Everyone in my life is sympathetic to my husband's infidelity and think I should forgive him.

I’m so sorry that you’re ill and dealing with this. I was in a similar situation in that everyone in my life wanted me to stay with my husband when he cheated. I think most people in my life wanted me to stay with him because we had a child together. He was always seen as a nice guy who’s not capable of something like that. Still, it pissed me off beyond belief. It was very isolating because I felt like no one was on my side. I already struggled depression and that loneliness took me to the darkest place I’ve ever been in my life. If it weren’t for my child, I don’t know how I would have pulled myself out.
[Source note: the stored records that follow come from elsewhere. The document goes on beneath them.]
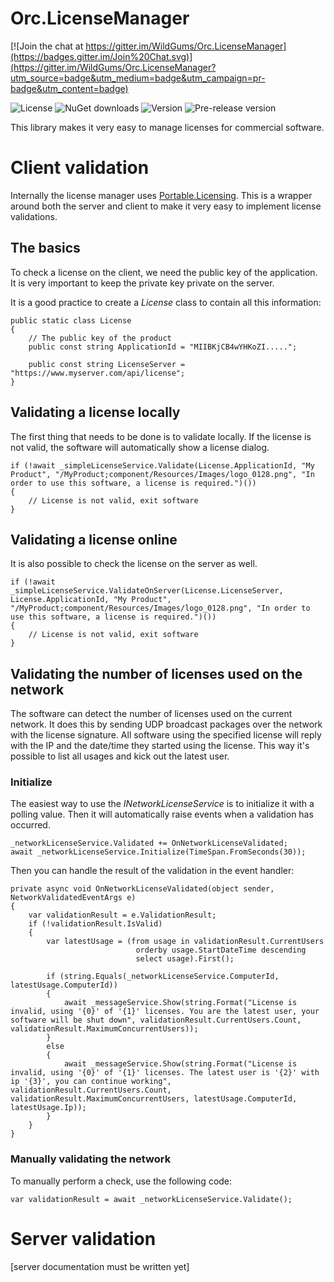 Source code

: # Orc.LicenseManager

[![Join the chat at https://gitter.im/WildGums/Orc.LicenseManager](https://badges.gitter.im/Join%20Chat.svg)](https://gitter.im/WildGums/Orc.LicenseManager?utm_source=badge&utm_medium=badge&utm_campaign=pr-badge&utm_content=badge)

![License](https://img.shields.io/github/license/wildgums/orc.licensemanager.svg)
![NuGet downloads](https://img.shields.io/nuget/dt/orc.licensemanager.client.svg)
![Version](https://img.shields.io/nuget/v/orc.licensemanager.client.svg)
![Pre-release version](https://img.shields.io/nuget/vpre/orc.licensemanager.client.svg)

This library makes it very easy to manage licenses for commercial software.

# Client validation

Internally the license manager uses <a href="https://github.com/dnauck/Portable.Licensing" target="_blank">Portable.Licensing</a>. This is a wrapper around both the server and client to make it very easy to implement license validations.

## The basics

To check a license on the client, we need the public key of the application. It is very important to keep the private key private on the server.

It is a good practice to create a *License* class to contain all this information:

    public static class License
    {
		// The public key of the product
        public const string ApplicationId = "MIIBKjCB4wYHKoZI.....";

        public const string LicenseServer = "https://www.myserver.com/api/license";
    }

## Validating a license locally

The first thing that needs to be done is to validate locally. If the license is not valid, the software will automatically show a license dialog.

	if (!await _simpleLicenseService.Validate(License.ApplicationId, "My Product", "/MyProduct;component/Resources/Images/logo_0128.png", "In order to use this software, a license is required.")())
	{
		// License is not valid, exit software
	}

## Validating a license online

It is also possible to check the license on the server as well.

	if (!await _simpleLicenseService.ValidateOnServer(License.LicenseServer, License.ApplicationId, "My Product", "/MyProduct;component/Resources/Images/logo_0128.png", "In order to use this software, a license is required.")())
	{
		// License is not valid, exit software
	}

## Validating the number of licenses used on the network

The software can detect the number of licenses used on the current network. It does this by sending UDP broadcast packages over the network with the license signature. All software using the specified license will reply with the IP and the date/time they started using the license. This way it's possible to list all usages and kick out the latest user.

### Initialize

The easiest way to use the *INetworkLicenseService* is to initialize it with a polling value. Then it will automatically raise events when a validation has occurred.

	_networkLicenseService.Validated += OnNetworkLicenseValidated;
	await _networkLicenseService.Initialize(TimeSpan.FromSeconds(30));

Then you can handle the result of the validation in the event handler:

	private async void OnNetworkLicenseValidated(object sender, NetworkValidatedEventArgs e)
	{
	    var validationResult = e.ValidationResult;
	    if (!validationResult.IsValid)
	    {
	        var latestUsage = (from usage in validationResult.CurrentUsers
	                            orderby usage.StartDateTime descending
	                            select usage).First();
	
	        if (string.Equals(_networkLicenseService.ComputerId, latestUsage.ComputerId))
	        {
	            await _messageService.Show(string.Format("License is invalid, using '{0}' of '{1}' licenses. You are the latest user, your software will be shut down", validationResult.CurrentUsers.Count, validationResult.MaximumConcurrentUsers));                    
	        }
	        else
	        {
	            await _messageService.Show(string.Format("License is invalid, using '{0}' of '{1}' licenses. The latest user is '{2}' with ip '{3}', you can continue working", validationResult.CurrentUsers.Count, validationResult.MaximumConcurrentUsers, latestUsage.ComputerId, latestUsage.Ip));
	        }
	    }
	}
 
### Manually validating the network

To manually perform a check, use the following code:

	var validationResult = await _networkLicenseService.Validate();

# Server validation

[server documentation must be written yet]
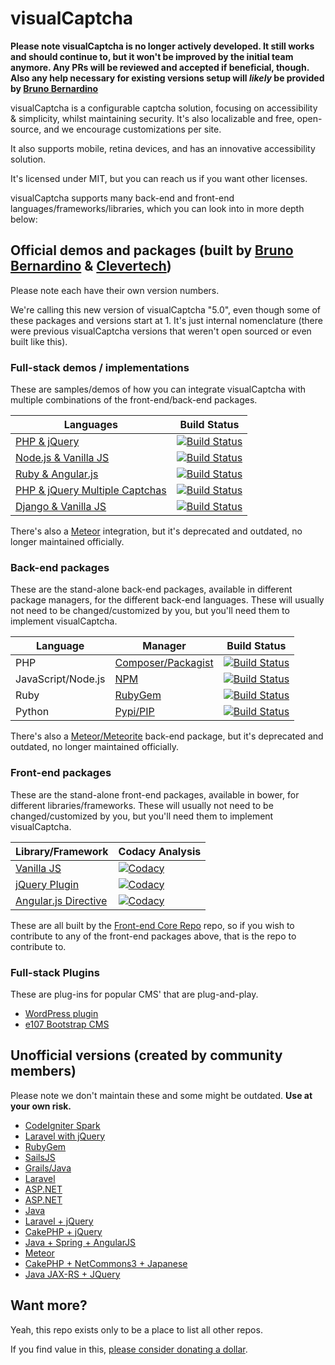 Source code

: # visualCaptcha

**Please note visualCaptcha is no longer actively developed. It still works and should continue to, but it won't be improved by the initial team anymore. Any PRs will be reviewed and accepted if beneficial, though. Also any help necessary for existing versions setup will _likely_ be provided by [Bruno Bernardino](https://brunobernardino.com)**

visualCaptcha is a configurable captcha solution, focusing on accessibility & simplicity, whilst maintaining security. It's also localizable and free, open-source, and we encourage customizations per site.

It also supports mobile, retina devices, and has an innovative accessibility solution.

It's licensed under MIT, but you can reach us if you want other licenses.

visualCaptcha supports many back-end and front-end languages/frameworks/libraries, which you can look into in more depth below:

## Official demos and packages (built by [Bruno Bernardino](https://brunobernardino.com) & [Clevertech](http://www.clevertech.biz))

Please note each have their own version numbers.

We're calling this new version of visualCaptcha "5.0", even though some of these packages and versions start at 1. It's just internal nomenclature (there were previous visualCaptcha versions that weren't open sourced or even built like this).

### Full-stack demos / implementations

These are samples/demos of how you can integrate visualCaptcha with multiple combinations of the front-end/back-end packages.

| Languages | Build Status |
|-----------|--------------|
|[PHP & jQuery](https://github.com/emotionLoop/visualCaptcha-PHP)|[![Build Status](https://travis-ci.org/emotionLoop/visualCaptcha-PHP.svg?flat=true&branch=master)](https://travis-ci.org/emotionLoop/visualCaptcha-PHP)|
|[Node.js & Vanilla JS](https://github.com/emotionLoop/visualCaptcha-node)|[![Build Status](https://travis-ci.org/emotionLoop/visualCaptcha-node.svg?flat=true&branch=master)](https://travis-ci.org/emotionLoop/visualCaptcha-node)|
|[Ruby & Angular.js](https://github.com/emotionLoop/visualCaptcha-ruby)|[![Build Status](https://travis-ci.org/emotionLoop/visualCaptcha-ruby.svg?flat=true&branch=master)](https://travis-ci.org/emotionLoop/visualCaptcha-ruby)|
|[PHP & jQuery Multiple Captchas](https://github.com/emotionLoop/visualCaptcha-multiple)|[![Build Status](https://travis-ci.org/emotionLoop/visualCaptcha-multiple.svg?flat=true&branch=master)](https://travis-ci.org/emotionLoop/visualCaptcha-multiple)|
|[Django & Vanilla JS](https://github.com/emotionLoop/visualCaptcha-django)|[![Build Status](https://travis-ci.org/emotionLoop/visualCaptcha-django.svg?flat=true&branch=master)](https://travis-ci.org/emotionLoop/visualCaptcha-django)|
  
There's also a [Meteor](https://github.com/emotionLoop/visualCaptcha-meteor) integration, but it's deprecated and outdated, no longer maintained officially.

### Back-end packages

These are the stand-alone back-end packages, available in different package managers, for the different back-end languages. These will usually not need to be changed/customized by you, but you'll need them to implement visualCaptcha.

| Language | Manager | Build Status |
|----------|---------|--------------|
|PHP|[Composer/Packagist](https://github.com/emotionLoop/visualCaptcha-packagist)|[![Build Status](https://travis-ci.org/emotionLoop/visualCaptcha-packagist.svg?flat=true&branch=master)](https://travis-ci.org/emotionLoop/visualCaptcha-packagist)|
|JavaScript/Node.js|[NPM](https://github.com/emotionLoop/visualCaptcha-npm)|[![Build Status](https://travis-ci.org/emotionLoop/visualCaptcha-npm.svg?flat=true&branch=master)](https://travis-ci.org/emotionLoop/visualCaptcha-npm)|
|Ruby|[RubyGem](https://github.com/emotionLoop/visualCaptcha-rubyGem)|[![Build Status](https://travis-ci.org/emotionLoop/visualCaptcha-rubyGem.svg?flat=true&branch=master)](https://travis-ci.org/emotionLoop/visualCaptcha-rubyGem)|
|Python|[Pypi/PIP](https://github.com/emotionLoop/visualCaptcha-python)|[![Build Status](https://travis-ci.org/emotionLoop/visualCaptcha-python.svg?flat=true&branch=master)](https://travis-ci.org/emotionLoop/visualCaptcha-python)|

There's also a [Meteor/Meteorite](https://github.com/emotionLoop/visualCaptcha-meteorite) back-end package, but it's deprecated and outdated, no longer maintained officially.

### Front-end packages

These are the stand-alone front-end packages, available in bower, for different libraries/frameworks. These will usually not need to be changed/customized by you, but you'll need them to implement visualCaptcha.

| Library/Framework | Codacy Analysis |
|-------------------|-----------------|
|[Vanilla JS](https://github.com/emotionLoop/visualCaptcha-frontend-vanilla)|[![Codacy](https://www.codacy.com/project/badge/88cb7475c513459296ef47f479c59dee)](https://www.codacy.com/app/bruno-bernardino/visualCaptcha-frontend-vanilla)|
|[jQuery Plugin](https://github.com/emotionLoop/visualCaptcha-frontend-jquery)|[![Codacy](https://www.codacy.com/project/badge/7ae382cdb96d4a25b6cdceb9bf85d265)](https://www.codacy.com/app/bruno-bernardino/visualCaptcha-frontend-jquery)|
|[Angular.js Directive](https://github.com/emotionLoop/visualCaptcha-frontend-angular)|[![Codacy](https://www.codacy.com/project/badge/c0511ed25fa4454fa1757ac241ddab2b)](https://www.codacy.com/app/bruno-bernardino/visualCaptcha-frontend-angular)|

These are all built by the [Front-end Core Repo](https://github.com/emotionLoop/visualCaptcha-frontend-core) repo, so if you wish to contribute to any of the front-end packages above, that is the repo to contribute to.

### Full-stack Plugins

These are plug-ins for popular CMS' that are plug-and-play.

- [WordPress plugin](https://github.com/emotionLoop/visualCaptcha-WordPress)
- [e107 Bootstrap CMS](https://e107.org/plugins/?id=853)

## Unofficial versions (created by community members)

Please note we don't maintain these and some might be outdated. **Use at your own risk.**

- [CodeIgniter Spark](https://github.com/montch/visualcaptcha-spark)
- [Laravel with jQuery](https://github.com/mobarokhossen/visual-captcha-laravel-jquery)
- [RubyGem](https://github.com/kimenye/visualcaptcha)
- [SailsJS](https://github.com/kavuri/sailsjs-visualcaptcha)
- [Grails/Java](https://github.com/matthew-b-payne/visualCaptcha-Grails)
- [Laravel](https://github.com/Metrakit/VisualCaptcha-Laravel)
- [ASP.NET](https://github.com/lukeautry/visualCaptcha-aspnet)
- [ASP.NET](https://github.com/terabytenz/VisualCaptcha.Net)
- [Java](https://github.com/bdotzour/visualCaptcha-java)
- [Laravel + jQuery](https://github.com/hugocabral/visualCaptcha-Laravel-jQuery)
- [CakePHP + jQuery](https://github.com/hashmode/VisualCaptcha-Cakephp-Plugin)
- [Java + Spring + AngularJS](https://github.com/tillkuhn/visualCaptcha-java-rest)
- [Meteor](https://github.com/andi-bute/captcha-meteor)
- [CakePHP + NetCommons3 + Japanese](https://github.com/NetCommons3/VisualCaptcha)
- [Java JAX-RS + JQuery](https://github.com/raphaeloneves/captcha-ws)

## Want more?

Yeah, this repo exists only to be a place to list all other repos.

If you find value in this, [please consider donating a dollar](https://thoughts.brunobernardino.com/if-i-ve-helped-you-consider-donating/).

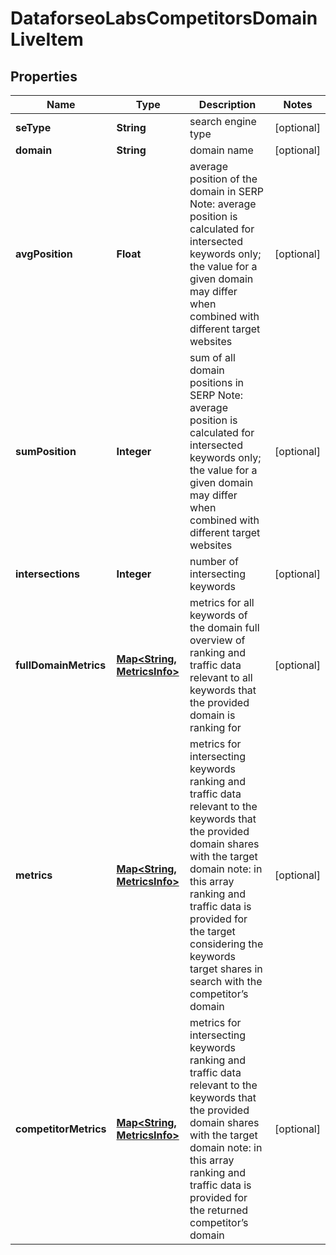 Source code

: 

# DataforseoLabsCompetitorsDomainLiveItem


## Properties

| Name | Type | Description | Notes |
|------------ | ------------- | ------------- | -------------|
|**seType** | **String** | search engine type |  [optional] |
|**domain** | **String** | domain name |  [optional] |
|**avgPosition** | **Float** | average position of the domain in SERP Note: average position is calculated for intersected keywords only; the value for a given domain may differ when combined with different target websites |  [optional] |
|**sumPosition** | **Integer** | sum of all domain positions in SERP Note: average position is calculated for intersected keywords only; the value for a given domain may differ when combined with different target websites |  [optional] |
|**intersections** | **Integer** | number of intersecting keywords |  [optional] |
|**fullDomainMetrics** | [**Map&lt;String, MetricsInfo&gt;**](MetricsInfo.md) | metrics for all keywords of the domain full overview of ranking and traffic data relevant to all keywords that the provided domain is ranking for |  [optional] |
|**metrics** | [**Map&lt;String, MetricsInfo&gt;**](MetricsInfo.md) | metrics for intersecting keywords ranking and traffic data relevant to the keywords that the provided domain shares with the target domain note: in this array ranking and traffic data is provided for the target considering the keywords target shares in search with the competitor’s domain |  [optional] |
|**competitorMetrics** | [**Map&lt;String, MetricsInfo&gt;**](MetricsInfo.md) | metrics for intersecting keywords ranking and traffic data relevant to the keywords that the provided domain shares with the target domain note: in this array ranking and traffic data is provided for the returned competitor’s domain |  [optional] |



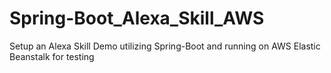 # Spring-Boot_Alexa_Skill_AWS
Setup an Alexa Skill Demo utilizing Spring-Boot and running on AWS Elastic Beanstalk for testing

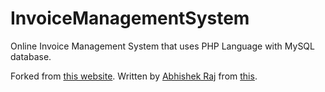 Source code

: # InvoiceManagementSystem
Online Invoice Management System that uses PHP Language with MySQL database. 

Forked from [this website](https://codeastro.com/invoice-management-system-in-php-with-source-code/). Written by [Abhishek Raj](https://github.com/abhishekraj007) from [this](https://github.com/abhishekraj007/rapid-invoice).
So, long story short, I stayed with husband. I still sometimes can’t believe I did because infidelity is one thing I have always thought is truly despicable. It’s one thing I said I would never put up with.

I didn’t stay because my family and friends wanted me to though. My husband knew there was no excuse for his actions. He actually assumed that I was going to leave him when I found out. However, l stayed because he changed and I changed (I was no angel). He put in a lot of work to gain back my trust and to this day is transparent about everything, but I know if we didn’t have child together I would have left. I still am not completely over everything that happened.

I guess the point I’m trying to make is that my husband never put the put the blame on me or the situation, ever. He took full responsibility and he made the necessary amends. I’m not saying you should stay though. Do what is best for you regardless of what others in your life think. However, if your husband isn’t taking full responsibility for his actions and isn’t willing to put in the work to make things better, than I personally wouldn’t stay if I were in your situation.

Also, the relationships with those people in my life have forever changed. Some I have forgiven, some I have forgotten. I will never turn to my family for support again.